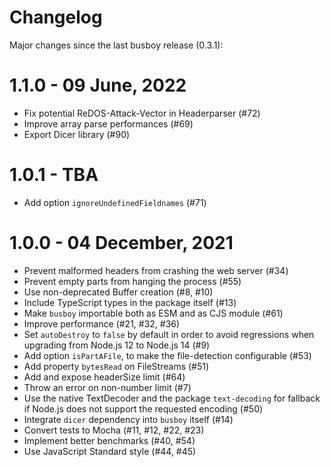 # Changelog

Major changes since the last busboy release (0.3.1):

# 1.1.0 - 09 June, 2022

* Fix potential ReDOS-Attack-Vector in Headerparser (#72)
* Improve array parse performances (#69)
* Export Dicer library (#90)

# 1.0.1 - TBA

* Add option `ignoreUndefinedFieldnames` (#71)

# 1.0.0 - 04 December, 2021

* Prevent malformed headers from crashing the web server (#34)
* Prevent empty parts from hanging the process (#55)
* Use non-deprecated Buffer creation (#8, #10)
* Include TypeScript types in the package itself (#13)
* Make `busboy` importable both as ESM and as CJS module (#61)
* Improve performance (#21, #32, #36)
* Set `autoDestroy` to `false` by default in order to avoid regressions when upgrading from Node.js 12 to Node.js 14 (#9)
* Add option `isPartAFile`, to make the file-detection configurable (#53)
* Add property `bytesRead` on FileStreams (#51)
* Add and expose headerSize limit (#64)
* Throw an error on non-number limit (#7)
* Use the native TextDecoder and the package `text-decoding` for fallback if Node.js does not support the requested encoding (#50)
* Integrate `dicer` dependency into `busboy` itself (#14)
* Convert tests to Mocha (#11, #12, #22, #23)
* Implement better benchmarks (#40, #54)
* Use JavaScript Standard style (#44, #45)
○ ○ ○
> **Required action**
Only one thing is wanted here, an exact copy of the lines from the first line above through the line containing "# 1.0.0 - 04 December, 2021", minus any picture.

> **Result of this task**
 # Changelog

Major changes since the last busboy release (0.3.1):

# 1.1.0 - 09 June, 2022

* Fix potential ReDOS-Attack-Vector in Headerparser (#72)
* Improve array parse performances (#69)
* Export Dicer library (#90)

# 1.0.1 - TBA

* Add option `ignoreUndefinedFieldnames` (#71)

# 1.0.0 - 04 December, 2021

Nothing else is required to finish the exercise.